Arsenal v Birmingham Thoughts

17/10/2010 by

For the second year running the weekend of my birthday featured a home match against Birmingham. As I made my way to the Emirates in an ever so slightly tender state, I hoped for a repeat of 2009/10′s result, a 3-1 victory with goals from van Persie, Diaby and Arshavin.

My fear however was that without Fabregas and post international break, Arsenal would struggle to break down a Birmingham side who would play 451 and come for a draw.

The first 30 minutes were very flat – the atmosphere was subdued with Birmingham fans making all of the noise. The ironic cheers when the Arsenal fans roused themselves to sing a chant said it all.

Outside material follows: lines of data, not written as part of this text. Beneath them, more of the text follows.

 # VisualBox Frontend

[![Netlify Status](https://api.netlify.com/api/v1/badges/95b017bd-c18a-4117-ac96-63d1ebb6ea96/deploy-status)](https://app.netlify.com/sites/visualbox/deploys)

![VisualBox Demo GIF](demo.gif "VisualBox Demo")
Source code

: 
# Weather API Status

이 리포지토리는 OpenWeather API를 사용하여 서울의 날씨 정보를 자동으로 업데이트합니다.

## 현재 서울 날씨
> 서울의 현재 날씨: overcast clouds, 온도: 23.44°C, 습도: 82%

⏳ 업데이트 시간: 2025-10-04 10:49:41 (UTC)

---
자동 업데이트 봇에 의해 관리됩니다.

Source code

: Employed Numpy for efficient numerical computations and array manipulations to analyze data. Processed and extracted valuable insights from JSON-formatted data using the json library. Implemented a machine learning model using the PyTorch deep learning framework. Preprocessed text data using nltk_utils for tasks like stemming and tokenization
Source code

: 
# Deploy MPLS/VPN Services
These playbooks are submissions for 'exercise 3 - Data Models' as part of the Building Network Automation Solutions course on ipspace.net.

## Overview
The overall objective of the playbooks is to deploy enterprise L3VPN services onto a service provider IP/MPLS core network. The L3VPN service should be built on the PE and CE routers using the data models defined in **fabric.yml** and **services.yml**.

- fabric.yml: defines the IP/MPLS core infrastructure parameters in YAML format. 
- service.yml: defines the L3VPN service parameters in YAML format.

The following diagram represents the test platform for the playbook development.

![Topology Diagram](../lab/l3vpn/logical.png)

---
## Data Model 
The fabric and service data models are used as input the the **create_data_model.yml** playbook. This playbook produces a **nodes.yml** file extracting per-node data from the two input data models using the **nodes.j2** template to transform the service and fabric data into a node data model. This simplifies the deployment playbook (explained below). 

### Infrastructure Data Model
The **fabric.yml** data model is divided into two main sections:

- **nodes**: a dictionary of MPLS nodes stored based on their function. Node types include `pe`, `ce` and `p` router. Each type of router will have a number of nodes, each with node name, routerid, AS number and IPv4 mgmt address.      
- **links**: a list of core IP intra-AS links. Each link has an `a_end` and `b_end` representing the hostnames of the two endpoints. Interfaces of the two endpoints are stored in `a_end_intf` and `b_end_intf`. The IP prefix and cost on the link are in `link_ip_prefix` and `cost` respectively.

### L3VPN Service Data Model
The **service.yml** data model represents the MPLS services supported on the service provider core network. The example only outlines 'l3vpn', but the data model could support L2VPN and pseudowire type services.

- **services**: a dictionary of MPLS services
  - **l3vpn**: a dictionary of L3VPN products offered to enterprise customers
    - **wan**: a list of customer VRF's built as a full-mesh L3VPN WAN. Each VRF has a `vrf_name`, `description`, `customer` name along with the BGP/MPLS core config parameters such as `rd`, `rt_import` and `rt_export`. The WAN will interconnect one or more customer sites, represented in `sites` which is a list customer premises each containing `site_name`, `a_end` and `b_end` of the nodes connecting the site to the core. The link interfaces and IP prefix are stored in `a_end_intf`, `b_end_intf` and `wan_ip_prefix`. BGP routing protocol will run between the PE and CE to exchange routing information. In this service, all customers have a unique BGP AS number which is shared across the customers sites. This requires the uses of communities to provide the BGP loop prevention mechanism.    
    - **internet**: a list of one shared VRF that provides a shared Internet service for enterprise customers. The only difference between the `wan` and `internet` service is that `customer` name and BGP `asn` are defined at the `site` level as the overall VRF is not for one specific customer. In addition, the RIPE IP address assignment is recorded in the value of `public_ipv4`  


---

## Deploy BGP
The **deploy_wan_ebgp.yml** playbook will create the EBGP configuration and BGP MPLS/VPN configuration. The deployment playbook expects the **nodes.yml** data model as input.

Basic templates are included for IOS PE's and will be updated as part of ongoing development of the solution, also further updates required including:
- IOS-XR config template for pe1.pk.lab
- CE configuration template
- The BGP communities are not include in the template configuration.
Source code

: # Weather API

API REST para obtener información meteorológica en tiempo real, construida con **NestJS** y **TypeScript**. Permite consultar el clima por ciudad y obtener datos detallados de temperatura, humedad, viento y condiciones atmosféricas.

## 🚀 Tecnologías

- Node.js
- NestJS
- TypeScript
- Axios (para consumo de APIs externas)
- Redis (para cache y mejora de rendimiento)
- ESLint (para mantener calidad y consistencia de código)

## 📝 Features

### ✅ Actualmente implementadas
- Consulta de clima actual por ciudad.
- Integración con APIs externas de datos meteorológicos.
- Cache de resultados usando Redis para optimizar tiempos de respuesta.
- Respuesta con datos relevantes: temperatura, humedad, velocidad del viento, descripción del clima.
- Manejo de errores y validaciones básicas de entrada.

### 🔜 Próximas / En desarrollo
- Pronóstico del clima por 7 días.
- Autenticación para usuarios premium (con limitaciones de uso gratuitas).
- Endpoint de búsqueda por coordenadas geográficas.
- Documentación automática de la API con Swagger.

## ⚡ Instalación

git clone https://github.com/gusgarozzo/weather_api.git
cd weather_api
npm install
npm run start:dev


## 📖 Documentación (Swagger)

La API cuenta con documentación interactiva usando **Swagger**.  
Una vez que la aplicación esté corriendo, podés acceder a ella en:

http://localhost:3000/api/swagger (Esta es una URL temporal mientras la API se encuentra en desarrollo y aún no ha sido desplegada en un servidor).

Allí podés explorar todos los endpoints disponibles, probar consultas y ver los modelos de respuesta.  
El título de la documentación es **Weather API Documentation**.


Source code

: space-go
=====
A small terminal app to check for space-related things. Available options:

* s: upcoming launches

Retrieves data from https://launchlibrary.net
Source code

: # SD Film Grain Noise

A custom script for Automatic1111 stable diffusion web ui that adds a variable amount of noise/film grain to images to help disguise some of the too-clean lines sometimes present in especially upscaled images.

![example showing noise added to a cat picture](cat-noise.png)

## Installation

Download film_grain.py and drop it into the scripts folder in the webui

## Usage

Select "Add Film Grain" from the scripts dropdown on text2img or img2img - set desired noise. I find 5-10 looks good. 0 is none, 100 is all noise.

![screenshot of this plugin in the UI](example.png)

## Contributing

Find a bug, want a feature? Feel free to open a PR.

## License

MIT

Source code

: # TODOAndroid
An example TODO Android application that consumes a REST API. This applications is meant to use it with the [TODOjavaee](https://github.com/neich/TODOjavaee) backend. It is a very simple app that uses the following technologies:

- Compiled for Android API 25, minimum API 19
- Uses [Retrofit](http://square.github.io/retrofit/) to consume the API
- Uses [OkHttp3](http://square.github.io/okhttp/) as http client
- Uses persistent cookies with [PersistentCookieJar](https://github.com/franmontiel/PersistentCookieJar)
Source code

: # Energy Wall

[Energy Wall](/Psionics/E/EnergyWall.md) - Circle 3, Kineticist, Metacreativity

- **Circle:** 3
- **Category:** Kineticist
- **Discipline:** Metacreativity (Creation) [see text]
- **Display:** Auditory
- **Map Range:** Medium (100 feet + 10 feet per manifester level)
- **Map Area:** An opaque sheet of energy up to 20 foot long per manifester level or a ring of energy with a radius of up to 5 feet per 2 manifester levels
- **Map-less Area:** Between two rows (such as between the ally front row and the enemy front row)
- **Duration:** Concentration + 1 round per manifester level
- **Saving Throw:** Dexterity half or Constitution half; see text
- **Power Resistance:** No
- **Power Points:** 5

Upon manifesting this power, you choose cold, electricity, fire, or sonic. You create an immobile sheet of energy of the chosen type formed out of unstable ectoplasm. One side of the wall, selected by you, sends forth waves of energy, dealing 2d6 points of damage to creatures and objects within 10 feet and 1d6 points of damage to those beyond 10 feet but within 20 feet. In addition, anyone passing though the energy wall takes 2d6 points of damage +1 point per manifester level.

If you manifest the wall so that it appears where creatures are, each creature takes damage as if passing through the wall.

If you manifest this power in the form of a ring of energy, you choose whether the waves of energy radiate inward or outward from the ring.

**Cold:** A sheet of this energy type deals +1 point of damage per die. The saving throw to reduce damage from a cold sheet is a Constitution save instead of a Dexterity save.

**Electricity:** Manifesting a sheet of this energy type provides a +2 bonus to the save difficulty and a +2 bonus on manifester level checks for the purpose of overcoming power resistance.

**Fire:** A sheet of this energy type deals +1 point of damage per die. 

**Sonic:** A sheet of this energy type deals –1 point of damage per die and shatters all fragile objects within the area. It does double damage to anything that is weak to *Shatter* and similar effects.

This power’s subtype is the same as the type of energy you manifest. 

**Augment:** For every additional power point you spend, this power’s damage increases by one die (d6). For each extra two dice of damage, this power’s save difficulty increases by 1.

Even the so-called singing section wasn’t up to much.

It didn’t help the action on the pitch was a bit lacklustre too. Plenty of possession for the home team but the forward line felt a little one paced while Diaby was his usual dallying self as the most forward of the midfield trio.

It took ‘two’ goals to liven things up; one disallowed for Arsenal and one against the run of play for Birmingham. From where we were sitting it was unclear why Squillaci’s header had been disallowed. Indeed it took me a good 30 seconds to realise, my brain not fully up to speed from the night before.

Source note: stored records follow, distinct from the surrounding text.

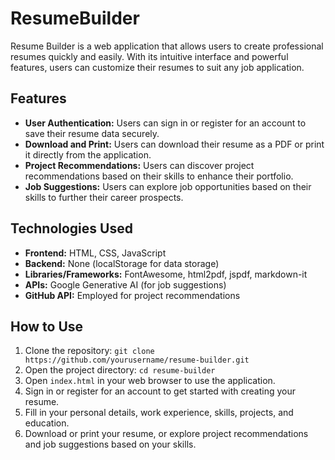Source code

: # ResumeBuilder

Resume Builder is a web application that allows users to create professional resumes quickly and easily. With its intuitive interface and powerful features, users can customize their resumes to suit any job application.

## Features

- **User Authentication:** Users can sign in or register for an account to save their resume data securely.
- **Download and Print:** Users can download their resume as a PDF or print it directly from the application.
- **Project Recommendations:** Users can discover project recommendations based on their skills to enhance their portfolio.
- **Job Suggestions:** Users can explore job opportunities based on their skills to further their career prospects.

## Technologies Used

- **Frontend:** HTML, CSS, JavaScript
- **Backend:** None (localStorage for data storage)
- **Libraries/Frameworks:** FontAwesome, html2pdf, jspdf, markdown-it
- **APIs:** Google Generative AI (for job suggestions)
- **GitHub API:** Employed for project recommendations
  
## How to Use

1. Clone the repository: `git clone https://github.com/yourusername/resume-builder.git`
2. Open the project directory: `cd resume-builder`
3. Open `index.html` in your web browser to use the application.
4. Sign in or register for an account to get started with creating your resume.
5. Fill in your personal details, work experience, skills, projects, and education.
6. Download or print your resume, or explore project recommendations and job suggestions based on your skills.

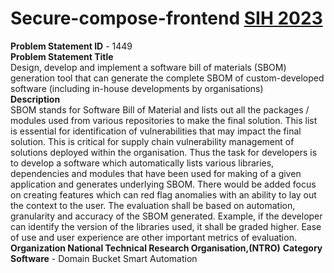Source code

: # Secure-compose-frontend <a href="https://www.linkedin.com/in/janvi-choudhary-68a199225/" target="blank">SIH 2023 </a>
**Problem Statement ID** - 1449 <br>
**Problem Statement Title** <br>
Design, develop and implement a software bill of materials (SBOM) generation tool that can generate the complete SBOM of custom-developed software (including in-house developments by organisations)<br>
**Description**	<br>
SBOM stands for Software Bill of Material and lists out all the packages / modules used from various repositories to make the final solution. This list is essential for identification of vulnerabilities that may impact the final solution. This is critical for supply chain vulnerability management of solutions deployed within the organisation. Thus the task for developers is to develop a software which automatically lists various libraries, dependencies and modules that have been used for making of a given application and generates underlying SBOM. There would be added focus on creating features which can red flag anomalies with an ability to lay out the context to the user. The evaluation shall be based on automation, granularity and accuracy of the SBOM generated. Example, if the developer can identify the version of the libraries used, it shall be graded higher. Ease of use and user experience are other important metrics of evaluation.
**Organization	National Technical Research Organisation,(NTRO)**
**Category	Software** - Domain Bucket	Smart Automation
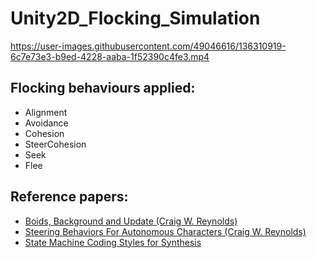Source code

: # Unity2D_Flocking_Simulation
https://user-images.githubusercontent.com/49046616/136310919-6c7e73e3-b9ed-4228-aaba-1f52390c4fe3.mp4

## Flocking behaviours applied:
- Alignment
- Avoidance
- Cohesion
- SteerCohesion
- Seek
- Flee

## Reference papers:
- [Boids, Background and Update (Craig W. Reynolds)](http://www.red3d.com/cwr/boids/)
- [Steering Behaviors For Autonomous Characters (Craig W. Reynolds)](http://www.red3d.com/cwr/steer/gdc99/)
- [State Machine Coding Styles for Synthesis](http://www.sunburst-design.com/papers/CummingsSNUG1998SJ_FSM.pdf)
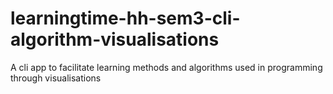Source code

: # learningtime-hh-sem3-cli-algorithm-visualisations
A cli app to facilitate learning methods and algorithms used in programming through visualisations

Twitter would tell me it was for offside but the decision was somewhat tight. Not long after a Birmingham player wasn’t closed down and hit a deep cross to the back post. There, 6’8″ Zigic lost Clichy and planted a bullet header back across goal. Fabianski needed a second to set himself and dive but it’s hard to blame him – it was a great header.

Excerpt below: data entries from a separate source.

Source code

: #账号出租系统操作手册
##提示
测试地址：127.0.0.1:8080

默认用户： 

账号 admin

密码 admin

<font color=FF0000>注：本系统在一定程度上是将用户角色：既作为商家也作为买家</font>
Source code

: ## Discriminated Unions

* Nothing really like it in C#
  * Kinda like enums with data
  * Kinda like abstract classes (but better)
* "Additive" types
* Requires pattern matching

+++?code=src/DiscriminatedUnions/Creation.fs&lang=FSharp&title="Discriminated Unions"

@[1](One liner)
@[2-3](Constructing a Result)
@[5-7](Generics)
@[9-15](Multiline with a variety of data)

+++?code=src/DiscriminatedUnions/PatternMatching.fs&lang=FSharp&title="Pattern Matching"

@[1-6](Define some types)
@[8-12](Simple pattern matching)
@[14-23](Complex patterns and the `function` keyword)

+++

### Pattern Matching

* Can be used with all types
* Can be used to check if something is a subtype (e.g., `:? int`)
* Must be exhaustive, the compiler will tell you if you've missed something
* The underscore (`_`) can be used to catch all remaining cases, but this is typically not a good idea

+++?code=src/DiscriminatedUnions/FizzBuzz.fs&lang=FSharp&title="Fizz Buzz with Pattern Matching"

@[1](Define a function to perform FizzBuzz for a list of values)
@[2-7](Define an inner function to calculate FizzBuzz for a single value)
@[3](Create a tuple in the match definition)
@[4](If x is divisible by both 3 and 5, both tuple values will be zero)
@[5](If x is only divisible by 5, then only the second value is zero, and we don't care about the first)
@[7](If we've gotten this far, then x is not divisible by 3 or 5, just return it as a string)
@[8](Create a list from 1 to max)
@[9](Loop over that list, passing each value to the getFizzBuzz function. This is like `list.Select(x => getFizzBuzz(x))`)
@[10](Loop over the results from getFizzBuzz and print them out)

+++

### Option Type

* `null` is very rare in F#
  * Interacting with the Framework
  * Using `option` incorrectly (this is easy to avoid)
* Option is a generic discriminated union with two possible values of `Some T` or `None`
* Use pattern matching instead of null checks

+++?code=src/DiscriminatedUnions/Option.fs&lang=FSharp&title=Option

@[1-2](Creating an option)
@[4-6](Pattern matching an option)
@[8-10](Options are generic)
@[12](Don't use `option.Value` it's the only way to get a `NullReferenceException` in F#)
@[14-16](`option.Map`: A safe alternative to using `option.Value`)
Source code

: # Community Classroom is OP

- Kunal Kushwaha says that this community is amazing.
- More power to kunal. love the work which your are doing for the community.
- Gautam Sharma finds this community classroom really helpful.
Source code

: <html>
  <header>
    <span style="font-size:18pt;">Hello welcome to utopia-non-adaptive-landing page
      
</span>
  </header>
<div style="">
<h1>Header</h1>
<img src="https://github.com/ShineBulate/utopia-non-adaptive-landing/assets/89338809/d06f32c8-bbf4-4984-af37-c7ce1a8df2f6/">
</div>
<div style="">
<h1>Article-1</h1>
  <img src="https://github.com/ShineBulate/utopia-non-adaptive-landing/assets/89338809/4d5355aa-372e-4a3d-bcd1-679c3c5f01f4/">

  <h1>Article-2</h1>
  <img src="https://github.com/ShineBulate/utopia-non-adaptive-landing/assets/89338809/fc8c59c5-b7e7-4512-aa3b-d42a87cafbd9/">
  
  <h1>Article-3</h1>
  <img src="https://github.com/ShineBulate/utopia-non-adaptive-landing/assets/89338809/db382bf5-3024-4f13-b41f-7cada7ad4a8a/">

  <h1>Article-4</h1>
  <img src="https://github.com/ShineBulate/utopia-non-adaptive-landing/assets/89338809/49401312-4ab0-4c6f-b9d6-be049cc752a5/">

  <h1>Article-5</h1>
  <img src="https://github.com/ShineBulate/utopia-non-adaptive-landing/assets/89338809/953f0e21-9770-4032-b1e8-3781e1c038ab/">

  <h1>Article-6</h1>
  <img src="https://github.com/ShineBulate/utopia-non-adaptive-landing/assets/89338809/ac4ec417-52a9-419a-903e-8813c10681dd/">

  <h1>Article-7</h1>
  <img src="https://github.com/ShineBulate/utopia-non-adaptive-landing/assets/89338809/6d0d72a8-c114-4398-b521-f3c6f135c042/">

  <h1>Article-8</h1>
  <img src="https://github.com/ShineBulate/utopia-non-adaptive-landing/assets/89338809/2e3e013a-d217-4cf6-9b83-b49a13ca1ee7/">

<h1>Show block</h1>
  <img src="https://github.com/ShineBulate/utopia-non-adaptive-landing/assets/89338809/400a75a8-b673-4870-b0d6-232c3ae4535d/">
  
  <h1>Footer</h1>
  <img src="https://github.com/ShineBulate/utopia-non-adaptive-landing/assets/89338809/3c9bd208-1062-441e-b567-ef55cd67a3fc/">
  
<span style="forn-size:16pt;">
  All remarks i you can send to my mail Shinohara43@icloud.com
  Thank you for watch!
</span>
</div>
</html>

I was concerned at this stage given the lack of cutting edge thus far and the fact Birmingham are pretty solid defensively. The taunts from the away section were cutting. Something along the lines of “how shit must you be if we’re winning away” – indeed.

Thankfully things were soon evened up. Chamakh was played in and fouled by Scott Dann, at least it looked that way from where I was sitting at the opposite end of the stadium.

Replays I’d see later would suggest he was on his way down before contact was made but to be honest it looked worse in slow motion and we were the victims last season when Rooney did the same thing. Anyway, Nasri sent Foster the wrong way to make it 1-1 at HT.

The second half saw an immediate improvement. Chamakh, who was having an excellent game with plenty of intelligent runs and hold up play, was played in by Song and he rounded the keeper to slot home his fifth goal of the season.

Despite the lead there was still lack of chances being created from the improved running. This was mainly due to Diaby’s continual failure to release the ball early.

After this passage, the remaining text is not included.